Guided by the aim of nurturing a professional mindset in those who are part of the AI community, we propose three elements that could help familiarize students with the emerging ethical challenges of AI:

  1. 1.

    Teaching the ethical design of AI algorithms; this should include but not be limited to “FEAT” considerations. Learning about the importance of participatory design could also be an important lesson. For example, the new AI ethics course in the online Master of Science in Computer Science program at Georgia Tech, taught by one of the authors of this editorial, has the potential to train a huge generation of AI developers to think through the ethical design of their algorithms (Howard [15]).

  2. 2.

    Incorporating fundamental concepts of data science and the ethics of data acquisition; using real-world data sets that requires students to address privacy, fairness, and legal issues while developing AI solutions.

  3. 3.

    Offering ethics-related lessons in multiple ways and at multiple times; “ethics across the curriculum” is a model for putting this into practice (e.g., [20]), but the general notion is regularly reinforcing the significance of ethics, including in “technical” courses.

A related point is the importance of having interdisciplinary teams who create AI ethics content and potentially teach it. The challenges emerging in relation to AI cross over disciplinary lines and are too complex for any single type of expertise to handle. Insights from lawyers, sociologists, policy scholars, philosophers, and others along with scientists and engineers can be especially valuable when determining how to educate students about AI ethics. This hopefully will attune students to AI’s ethical challenges and encourage them to have the willingness to engage with those challenges seriously. Another key facet of AI ethics education is cultivating critical thinking and ethical reasoning skills in students that are transferable across different professional contexts.

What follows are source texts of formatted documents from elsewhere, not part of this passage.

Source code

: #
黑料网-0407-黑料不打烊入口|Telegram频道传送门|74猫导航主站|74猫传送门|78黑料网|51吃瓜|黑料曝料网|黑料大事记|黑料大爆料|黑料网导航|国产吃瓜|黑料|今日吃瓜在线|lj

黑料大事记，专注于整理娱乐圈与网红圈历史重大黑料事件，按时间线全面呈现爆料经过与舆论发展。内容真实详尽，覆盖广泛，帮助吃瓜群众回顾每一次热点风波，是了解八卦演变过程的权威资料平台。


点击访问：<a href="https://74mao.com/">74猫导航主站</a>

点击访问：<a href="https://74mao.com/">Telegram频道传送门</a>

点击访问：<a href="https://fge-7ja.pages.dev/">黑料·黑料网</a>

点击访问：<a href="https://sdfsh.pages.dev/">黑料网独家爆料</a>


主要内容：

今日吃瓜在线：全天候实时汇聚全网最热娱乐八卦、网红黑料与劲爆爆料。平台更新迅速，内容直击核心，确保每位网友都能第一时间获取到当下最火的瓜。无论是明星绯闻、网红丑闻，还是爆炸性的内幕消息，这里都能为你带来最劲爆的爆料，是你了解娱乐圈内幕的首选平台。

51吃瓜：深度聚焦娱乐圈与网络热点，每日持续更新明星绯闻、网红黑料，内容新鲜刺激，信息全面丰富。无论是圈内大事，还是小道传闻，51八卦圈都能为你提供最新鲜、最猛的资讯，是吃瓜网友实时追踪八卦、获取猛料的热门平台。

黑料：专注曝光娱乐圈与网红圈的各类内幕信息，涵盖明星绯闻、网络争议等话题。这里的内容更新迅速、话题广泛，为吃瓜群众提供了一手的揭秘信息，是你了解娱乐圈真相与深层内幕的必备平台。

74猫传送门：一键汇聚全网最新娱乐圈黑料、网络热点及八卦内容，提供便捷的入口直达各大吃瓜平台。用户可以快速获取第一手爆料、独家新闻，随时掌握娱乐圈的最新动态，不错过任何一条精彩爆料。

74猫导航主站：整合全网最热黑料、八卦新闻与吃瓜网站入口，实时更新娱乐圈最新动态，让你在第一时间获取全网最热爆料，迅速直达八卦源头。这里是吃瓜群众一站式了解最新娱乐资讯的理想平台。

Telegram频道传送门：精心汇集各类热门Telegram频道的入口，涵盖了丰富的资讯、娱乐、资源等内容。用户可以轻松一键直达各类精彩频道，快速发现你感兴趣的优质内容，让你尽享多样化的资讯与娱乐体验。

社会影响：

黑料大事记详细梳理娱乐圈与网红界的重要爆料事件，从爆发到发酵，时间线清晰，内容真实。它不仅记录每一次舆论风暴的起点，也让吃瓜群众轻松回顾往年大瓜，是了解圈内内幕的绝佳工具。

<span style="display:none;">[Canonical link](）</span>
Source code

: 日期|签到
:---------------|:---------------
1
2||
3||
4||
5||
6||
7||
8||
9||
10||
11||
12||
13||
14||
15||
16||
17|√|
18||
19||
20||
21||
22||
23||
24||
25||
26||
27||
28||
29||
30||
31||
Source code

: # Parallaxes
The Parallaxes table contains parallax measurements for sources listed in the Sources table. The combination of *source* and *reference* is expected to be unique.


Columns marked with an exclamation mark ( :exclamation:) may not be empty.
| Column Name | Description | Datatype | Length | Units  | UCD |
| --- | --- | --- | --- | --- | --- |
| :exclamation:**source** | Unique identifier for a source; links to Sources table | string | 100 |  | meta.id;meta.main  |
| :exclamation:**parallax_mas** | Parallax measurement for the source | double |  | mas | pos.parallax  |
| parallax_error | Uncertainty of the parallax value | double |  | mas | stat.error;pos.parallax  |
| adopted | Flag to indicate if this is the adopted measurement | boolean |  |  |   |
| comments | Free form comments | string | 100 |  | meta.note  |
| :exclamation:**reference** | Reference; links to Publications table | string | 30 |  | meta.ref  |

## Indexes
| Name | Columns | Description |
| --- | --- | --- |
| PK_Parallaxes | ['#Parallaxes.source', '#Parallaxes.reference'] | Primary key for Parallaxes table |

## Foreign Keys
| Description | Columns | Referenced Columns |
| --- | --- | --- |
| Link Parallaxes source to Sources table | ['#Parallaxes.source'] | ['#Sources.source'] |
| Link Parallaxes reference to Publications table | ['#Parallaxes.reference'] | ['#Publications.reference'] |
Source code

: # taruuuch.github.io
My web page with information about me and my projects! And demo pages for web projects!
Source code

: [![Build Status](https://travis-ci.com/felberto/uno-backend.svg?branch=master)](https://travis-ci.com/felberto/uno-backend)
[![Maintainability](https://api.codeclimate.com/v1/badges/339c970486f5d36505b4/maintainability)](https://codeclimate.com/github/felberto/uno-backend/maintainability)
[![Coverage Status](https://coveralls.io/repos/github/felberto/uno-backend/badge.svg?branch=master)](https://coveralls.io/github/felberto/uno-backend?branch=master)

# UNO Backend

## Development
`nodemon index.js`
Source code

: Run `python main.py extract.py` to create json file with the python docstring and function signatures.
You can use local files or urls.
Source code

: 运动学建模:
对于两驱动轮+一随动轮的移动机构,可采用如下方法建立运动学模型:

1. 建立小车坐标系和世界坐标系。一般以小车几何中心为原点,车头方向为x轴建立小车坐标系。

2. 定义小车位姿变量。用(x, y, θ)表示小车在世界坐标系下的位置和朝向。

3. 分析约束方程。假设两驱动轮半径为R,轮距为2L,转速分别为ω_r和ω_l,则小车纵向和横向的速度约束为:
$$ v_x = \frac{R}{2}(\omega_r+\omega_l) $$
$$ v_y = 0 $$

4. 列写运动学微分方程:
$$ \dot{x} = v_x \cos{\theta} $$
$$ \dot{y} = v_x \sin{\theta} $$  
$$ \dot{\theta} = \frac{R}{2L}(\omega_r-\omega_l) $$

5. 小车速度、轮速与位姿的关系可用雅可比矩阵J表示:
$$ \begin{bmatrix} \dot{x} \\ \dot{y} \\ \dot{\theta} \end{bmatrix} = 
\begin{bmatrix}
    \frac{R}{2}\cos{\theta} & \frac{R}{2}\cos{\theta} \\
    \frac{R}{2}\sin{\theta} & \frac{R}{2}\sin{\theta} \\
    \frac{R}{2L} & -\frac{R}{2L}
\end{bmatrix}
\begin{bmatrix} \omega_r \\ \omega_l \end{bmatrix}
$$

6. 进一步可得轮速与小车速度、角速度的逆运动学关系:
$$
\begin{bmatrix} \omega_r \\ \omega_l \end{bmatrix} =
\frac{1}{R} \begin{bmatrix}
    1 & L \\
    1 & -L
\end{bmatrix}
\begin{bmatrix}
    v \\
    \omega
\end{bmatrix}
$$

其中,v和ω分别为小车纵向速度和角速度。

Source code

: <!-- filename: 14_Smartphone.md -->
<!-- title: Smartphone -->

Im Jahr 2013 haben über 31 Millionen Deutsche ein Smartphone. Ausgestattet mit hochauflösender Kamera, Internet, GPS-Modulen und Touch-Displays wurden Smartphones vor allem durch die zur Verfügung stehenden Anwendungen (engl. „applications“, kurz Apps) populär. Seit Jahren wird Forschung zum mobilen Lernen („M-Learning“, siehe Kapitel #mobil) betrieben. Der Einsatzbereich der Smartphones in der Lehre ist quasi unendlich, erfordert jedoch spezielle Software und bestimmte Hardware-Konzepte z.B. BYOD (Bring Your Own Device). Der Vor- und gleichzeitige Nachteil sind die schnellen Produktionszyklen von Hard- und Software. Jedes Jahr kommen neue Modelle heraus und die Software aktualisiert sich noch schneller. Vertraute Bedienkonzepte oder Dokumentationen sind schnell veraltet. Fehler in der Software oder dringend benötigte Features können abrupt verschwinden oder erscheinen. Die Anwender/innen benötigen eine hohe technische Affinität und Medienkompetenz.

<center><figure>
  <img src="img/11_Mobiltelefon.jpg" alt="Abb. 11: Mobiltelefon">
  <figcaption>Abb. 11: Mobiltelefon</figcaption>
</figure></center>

While there are debates about the value of including ethical theory in professional ethics courses (an issue we will not seek to resolve here), such courses should nurture reason and reflection; they are vital components of the professional mindset.

6 The future of AI ethics

AI is changing our lives in ways that are difficult to anticipate and understand. If the technology is going to be directed in a more socially responsible way, it is time to dedicate time and attention to AI ethics education. Not only is it important for the computing community to more resolutely embrace ethics as a part of its core identity, but from a practical perspective, jobs are starting to emerge in the realm of AI ethics (e.g., [5]). Lewis [21] suggests that some companies may consider having a chief artificial intelligence ethics officer. One hopes that this is part of a sincere effort toward taking ethics more seriously rather than an exercise in “ethics washing” [18]. A pathway towards increasing that likelihood is making sure that ethics has a central place in AI educational efforts.